Tunnel - 02 - Abgrund
Ohne seine Umgebung überhaupt noch wahrzunehmen, setzte er wie ein Schlafwandler mechanisch einen Fuß vor den anderen, während sie Kilometer für Kilometer am Kanal entlangtrotteten.
Chester beobachtete ihn mit wachsender Unruhe; er machte sich große Sorgen, sowohl um seinen Freund als auch um sich selbst. Wenn es Will nicht gelang, sich von diesem Schlag zu erholen, dann wusste Chester nicht, wie das Ganze weitergehen sollte. Diese unterirdische Prärie war nicht der Ort, der einem viel Spielraum ließ; hier musste man alle Sinne beieinanderhaben, wenn man überleben wollte. Falls Chester überhaupt eine Bestätigung dieser Tatsache gebraucht hatte, dann hatte der grauenvolle Anblick von Cals Ableben ihm dies ziemlich deutlich klargemacht. Doch jetzt blieb ihm nichts anderes übrig, als darauf zu achten, dass er und Will nicht vom Kurs abkamen und sich in der Nähe des Kanals hielten, welcher nun die Richtung zu wechseln und direkt auf einen der flackernden Lichtpunkte zuzusteuern schien. Mit jeder Stunde leuchtete das Licht heller und kräftiger, wie ein Leitstern. Wohin sie das Licht führte, wusste Chester zwar nicht, aber er hatte nicht vor, den Kanal zu überqueren – jedenfalls nicht, solange Will sich in diesem Zustand befand.

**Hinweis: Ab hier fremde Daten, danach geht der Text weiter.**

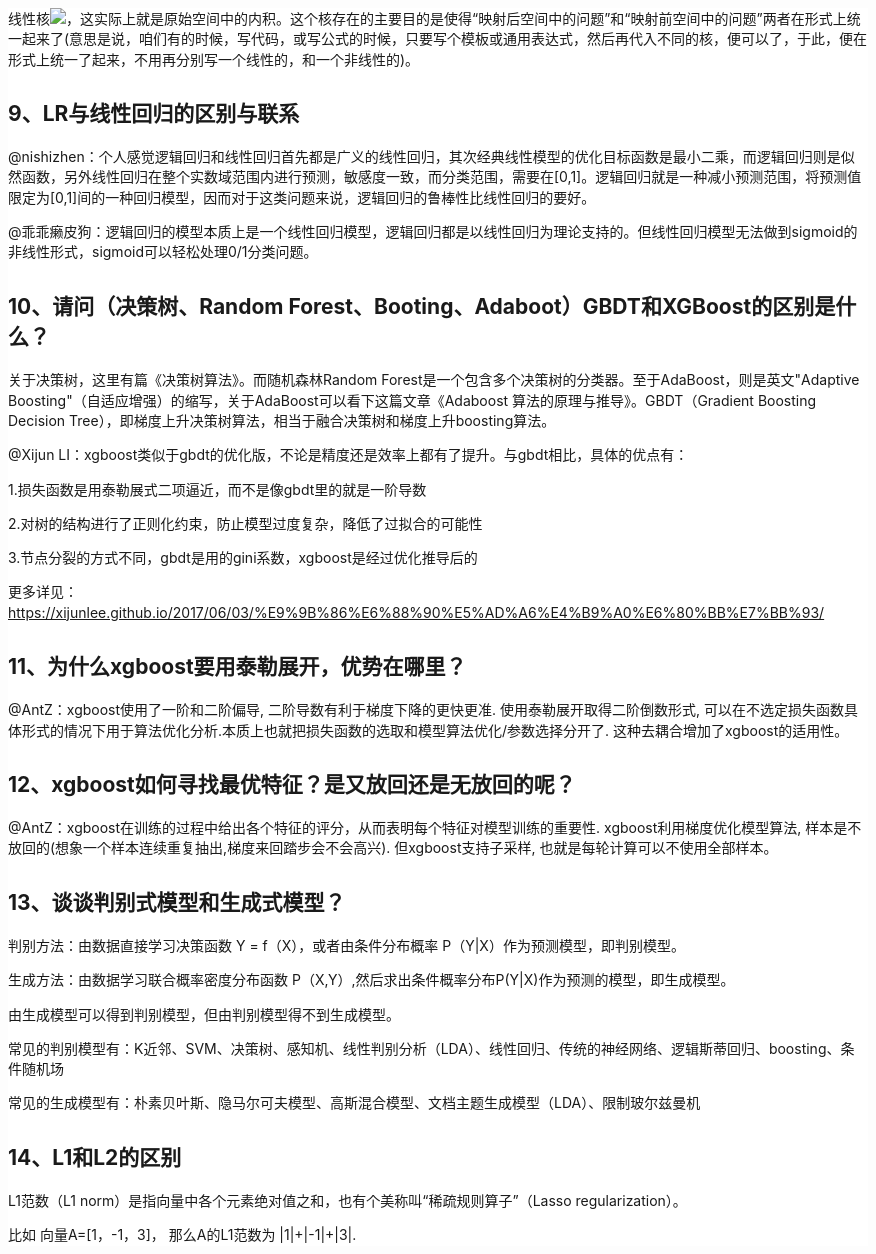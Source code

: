 线性核![](https://img.hacpai.com/e/c33e53f2b1eb46a6beb8be8a157a251e.webp)，这实际上就是原始空间中的内积。这个核存在的主要目的是使得“映射后空间中的问题”和“映射前空间中的问题”两者在形式上统一起来了(意思是说，咱们有的时候，写代码，或写公式的时候，只要写个模板或通用表达式，然后再代入不同的核，便可以了，于此，便在形式上统一了起来，不用再分别写一个线性的，和一个非线性的)。

## 9、LR与线性回归的区别与联系

@nishizhen：个人感觉逻辑回归和线性回归首先都是广义的线性回归，其次经典线性模型的优化目标函数是最小二乘，而逻辑回归则是似然函数，另外线性回归在整个实数域范围内进行预测，敏感度一致，而分类范围，需要在\[0,1\]。逻辑回归就是一种减小预测范围，将预测值限定为\[0,1\]间的一种回归模型，因而对于这类问题来说，逻辑回归的鲁棒性比线性回归的要好。

@乖乖癞皮狗：逻辑回归的模型本质上是一个线性回归模型，逻辑回归都是以线性回归为理论支持的。但线性回归模型无法做到sigmoid的非线性形式，sigmoid可以轻松处理0/1分类问题。

## 10、请问（决策树、Random Forest、Booting、Adaboot）GBDT和XGBoost的区别是什么？

关于决策树，这里有篇《决策树算法》。而随机森林Random Forest是一个包含多个决策树的分类器。至于AdaBoost，则是英文"Adaptive Boosting"（自适应增强）的缩写，关于AdaBoost可以看下这篇文章《Adaboost 算法的原理与推导》。GBDT（Gradient Boosting Decision Tree），即梯度上升决策树算法，相当于融合决策树和梯度上升boosting算法。

@Xijun LI：xgboost类似于gbdt的优化版，不论是精度还是效率上都有了提升。与gbdt相比，具体的优点有：

1.损失函数是用泰勒展式二项逼近，而不是像gbdt里的就是一阶导数

2.对树的结构进行了正则化约束，防止模型过度复杂，降低了过拟合的可能性

3.节点分裂的方式不同，gbdt是用的gini系数，xgboost是经过优化推导后的

更多详见：https://xijunlee.github.io/2017/06/03/%E9%9B%86%E6%88%90%E5%AD%A6%E4%B9%A0%E6%80%BB%E7%BB%93/

## 11、为什么xgboost要用泰勒展开，优势在哪里？

@AntZ：xgboost使用了一阶和二阶偏导, 二阶导数有利于梯度下降的更快更准. 使用泰勒展开取得二阶倒数形式, 可以在不选定损失函数具体形式的情况下用于算法优化分析.本质上也就把损失函数的选取和模型算法优化/参数选择分开了. 这种去耦合增加了xgboost的适用性。

## 12、xgboost如何寻找最优特征？是又放回还是无放回的呢？

@AntZ：xgboost在训练的过程中给出各个特征的评分，从而表明每个特征对模型训练的重要性. xgboost利用梯度优化模型算法, 样本是不放回的(想象一个样本连续重复抽出,梯度来回踏步会不会高兴). 但xgboost支持子采样, 也就是每轮计算可以不使用全部样本。

## 13、谈谈判别式模型和生成式模型？

判别方法：由数据直接学习决策函数 Y = f（X），或者由条件分布概率 P（Y|X）作为预测模型，即判别模型。

生成方法：由数据学习联合概率密度分布函数 P（X,Y）,然后求出条件概率分布P(Y|X)作为预测的模型，即生成模型。

由生成模型可以得到判别模型，但由判别模型得不到生成模型。

常见的判别模型有：K近邻、SVM、决策树、感知机、线性判别分析（LDA）、线性回归、传统的神经网络、逻辑斯蒂回归、boosting、条件随机场

常见的生成模型有：朴素贝叶斯、隐马尔可夫模型、高斯混合模型、文档主题生成模型（LDA）、限制玻尔兹曼机

## 14、L1和L2的区别

L1范数（L1 norm）是指向量中各个元素绝对值之和，也有个美称叫“稀疏规则算子”（Lasso regularization）。 

比如 向量A=\[1，-1，3\]， 那么A的L1范数为 |1|+|-1|+|3|.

Am zweiten Tag hatten sie sich der Lichtquelle so weit genähert, dass sie den flackernden Schatten erkennen konnten, den diese auf das umliegende Felsgestein warf. Offenbar hatten sie das Ende der Großen Prärie erreicht. Chester bestand darauf, dass sie stehen blieben, um die Gegend zu überprüfen. Nachdem er sich vergewissert hatte, dass die Luft rein war, gab er Will das Signal zum Weitergehen. Doch während er sich so leise und unauffällig wie möglich in Richtung des Lichts schlich, trottete Will einfach hinter ihm her, ohne einen Blick für seine Umgebung.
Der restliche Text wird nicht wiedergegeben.